* **What to produce**
Below are the entries; count how many lines contain the word "best" and reply with that number alone.

* **Extracted data entries**

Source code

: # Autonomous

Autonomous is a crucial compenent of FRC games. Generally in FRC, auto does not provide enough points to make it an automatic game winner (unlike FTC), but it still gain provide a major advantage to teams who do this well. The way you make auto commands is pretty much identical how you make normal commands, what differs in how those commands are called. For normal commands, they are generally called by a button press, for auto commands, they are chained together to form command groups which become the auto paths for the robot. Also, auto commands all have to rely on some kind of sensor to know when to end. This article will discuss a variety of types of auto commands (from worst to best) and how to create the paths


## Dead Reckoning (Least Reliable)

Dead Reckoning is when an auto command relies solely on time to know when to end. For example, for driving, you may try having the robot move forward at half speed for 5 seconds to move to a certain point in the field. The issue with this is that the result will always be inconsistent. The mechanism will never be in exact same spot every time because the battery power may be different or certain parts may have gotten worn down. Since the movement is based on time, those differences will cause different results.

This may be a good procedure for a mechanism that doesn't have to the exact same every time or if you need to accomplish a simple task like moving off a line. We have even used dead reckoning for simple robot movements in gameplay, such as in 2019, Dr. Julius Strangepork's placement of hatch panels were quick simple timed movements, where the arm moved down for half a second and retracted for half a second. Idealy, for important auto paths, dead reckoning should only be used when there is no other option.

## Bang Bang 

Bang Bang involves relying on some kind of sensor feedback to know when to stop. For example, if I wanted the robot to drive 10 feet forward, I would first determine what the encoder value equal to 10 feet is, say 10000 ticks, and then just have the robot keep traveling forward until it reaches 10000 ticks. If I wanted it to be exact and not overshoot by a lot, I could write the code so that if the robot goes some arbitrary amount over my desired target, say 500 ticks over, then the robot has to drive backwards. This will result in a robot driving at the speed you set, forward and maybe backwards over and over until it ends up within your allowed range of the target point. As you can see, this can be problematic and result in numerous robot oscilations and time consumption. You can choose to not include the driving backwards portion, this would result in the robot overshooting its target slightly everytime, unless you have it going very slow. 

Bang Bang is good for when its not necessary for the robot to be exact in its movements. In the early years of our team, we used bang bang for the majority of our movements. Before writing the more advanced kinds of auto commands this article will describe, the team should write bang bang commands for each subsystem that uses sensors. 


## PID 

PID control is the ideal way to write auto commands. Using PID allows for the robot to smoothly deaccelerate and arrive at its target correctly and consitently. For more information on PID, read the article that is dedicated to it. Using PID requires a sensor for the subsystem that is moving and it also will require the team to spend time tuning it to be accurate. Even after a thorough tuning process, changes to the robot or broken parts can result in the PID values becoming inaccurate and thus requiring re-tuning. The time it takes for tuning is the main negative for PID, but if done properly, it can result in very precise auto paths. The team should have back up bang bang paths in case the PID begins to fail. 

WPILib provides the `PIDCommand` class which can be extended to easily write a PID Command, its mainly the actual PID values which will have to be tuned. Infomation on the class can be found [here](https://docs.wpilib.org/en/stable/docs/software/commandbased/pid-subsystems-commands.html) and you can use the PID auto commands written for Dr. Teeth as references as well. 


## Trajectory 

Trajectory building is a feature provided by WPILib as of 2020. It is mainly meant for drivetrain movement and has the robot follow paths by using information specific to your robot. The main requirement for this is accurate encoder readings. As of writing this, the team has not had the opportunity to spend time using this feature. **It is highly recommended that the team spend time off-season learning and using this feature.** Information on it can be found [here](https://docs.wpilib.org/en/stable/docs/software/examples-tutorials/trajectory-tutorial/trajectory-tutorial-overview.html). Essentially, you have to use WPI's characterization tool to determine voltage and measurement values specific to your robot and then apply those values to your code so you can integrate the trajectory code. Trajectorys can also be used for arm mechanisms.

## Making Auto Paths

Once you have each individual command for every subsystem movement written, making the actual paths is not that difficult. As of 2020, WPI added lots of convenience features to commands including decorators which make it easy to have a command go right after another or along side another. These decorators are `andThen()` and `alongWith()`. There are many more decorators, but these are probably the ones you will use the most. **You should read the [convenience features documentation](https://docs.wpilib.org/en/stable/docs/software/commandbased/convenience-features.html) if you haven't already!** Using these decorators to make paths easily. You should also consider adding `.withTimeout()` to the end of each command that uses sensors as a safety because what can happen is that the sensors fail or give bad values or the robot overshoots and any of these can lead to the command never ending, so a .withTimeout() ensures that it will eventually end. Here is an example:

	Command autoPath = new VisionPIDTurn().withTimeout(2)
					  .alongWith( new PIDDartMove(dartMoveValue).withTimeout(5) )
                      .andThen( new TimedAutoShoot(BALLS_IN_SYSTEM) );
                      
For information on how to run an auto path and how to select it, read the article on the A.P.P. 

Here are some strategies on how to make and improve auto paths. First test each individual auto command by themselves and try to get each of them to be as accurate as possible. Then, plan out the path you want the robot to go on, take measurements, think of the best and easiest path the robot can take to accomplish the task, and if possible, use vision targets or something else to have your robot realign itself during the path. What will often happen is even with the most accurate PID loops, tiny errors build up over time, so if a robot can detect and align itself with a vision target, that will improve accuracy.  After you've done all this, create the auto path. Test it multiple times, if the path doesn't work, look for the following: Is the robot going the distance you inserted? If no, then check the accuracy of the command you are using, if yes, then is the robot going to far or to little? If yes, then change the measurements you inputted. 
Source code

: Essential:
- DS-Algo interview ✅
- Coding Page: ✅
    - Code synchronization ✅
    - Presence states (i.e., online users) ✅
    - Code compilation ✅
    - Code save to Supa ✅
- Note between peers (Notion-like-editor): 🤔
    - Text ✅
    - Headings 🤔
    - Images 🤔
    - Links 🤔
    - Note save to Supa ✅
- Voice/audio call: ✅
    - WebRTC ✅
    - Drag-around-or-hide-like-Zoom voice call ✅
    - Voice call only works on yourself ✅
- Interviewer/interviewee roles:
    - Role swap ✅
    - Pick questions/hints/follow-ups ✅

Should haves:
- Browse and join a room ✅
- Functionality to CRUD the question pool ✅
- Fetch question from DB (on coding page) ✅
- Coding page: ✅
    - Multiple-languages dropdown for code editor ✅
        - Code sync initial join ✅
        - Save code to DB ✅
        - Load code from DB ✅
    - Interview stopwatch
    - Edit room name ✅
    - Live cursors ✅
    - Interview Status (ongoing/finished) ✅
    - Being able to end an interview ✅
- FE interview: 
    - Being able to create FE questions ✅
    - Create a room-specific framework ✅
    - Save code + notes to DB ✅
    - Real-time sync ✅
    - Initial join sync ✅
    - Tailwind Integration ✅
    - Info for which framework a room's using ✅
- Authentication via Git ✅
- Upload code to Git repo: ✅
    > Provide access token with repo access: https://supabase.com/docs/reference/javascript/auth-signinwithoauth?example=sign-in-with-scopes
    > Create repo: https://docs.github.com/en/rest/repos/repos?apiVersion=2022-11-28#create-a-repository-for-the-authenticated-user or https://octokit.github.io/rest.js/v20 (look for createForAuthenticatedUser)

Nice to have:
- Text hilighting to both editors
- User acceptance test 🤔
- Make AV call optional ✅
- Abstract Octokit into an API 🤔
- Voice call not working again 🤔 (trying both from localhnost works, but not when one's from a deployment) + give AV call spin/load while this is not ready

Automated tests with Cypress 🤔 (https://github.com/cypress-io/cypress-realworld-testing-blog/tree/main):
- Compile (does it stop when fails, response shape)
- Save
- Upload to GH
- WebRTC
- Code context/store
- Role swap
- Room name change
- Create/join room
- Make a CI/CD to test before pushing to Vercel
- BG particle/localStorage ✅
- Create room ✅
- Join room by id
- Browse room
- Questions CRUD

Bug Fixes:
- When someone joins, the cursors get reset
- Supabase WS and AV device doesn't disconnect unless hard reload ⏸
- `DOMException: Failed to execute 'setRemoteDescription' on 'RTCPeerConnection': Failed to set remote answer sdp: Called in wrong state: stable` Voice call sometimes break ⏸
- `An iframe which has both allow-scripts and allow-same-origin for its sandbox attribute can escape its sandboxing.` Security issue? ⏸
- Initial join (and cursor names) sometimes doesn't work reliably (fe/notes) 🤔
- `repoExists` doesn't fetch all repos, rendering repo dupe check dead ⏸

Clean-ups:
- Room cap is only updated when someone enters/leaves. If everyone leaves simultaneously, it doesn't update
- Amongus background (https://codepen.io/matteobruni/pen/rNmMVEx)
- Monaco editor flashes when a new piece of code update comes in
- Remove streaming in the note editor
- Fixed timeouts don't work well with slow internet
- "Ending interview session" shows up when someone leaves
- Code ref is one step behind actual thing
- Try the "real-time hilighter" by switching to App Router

* **Response area**
2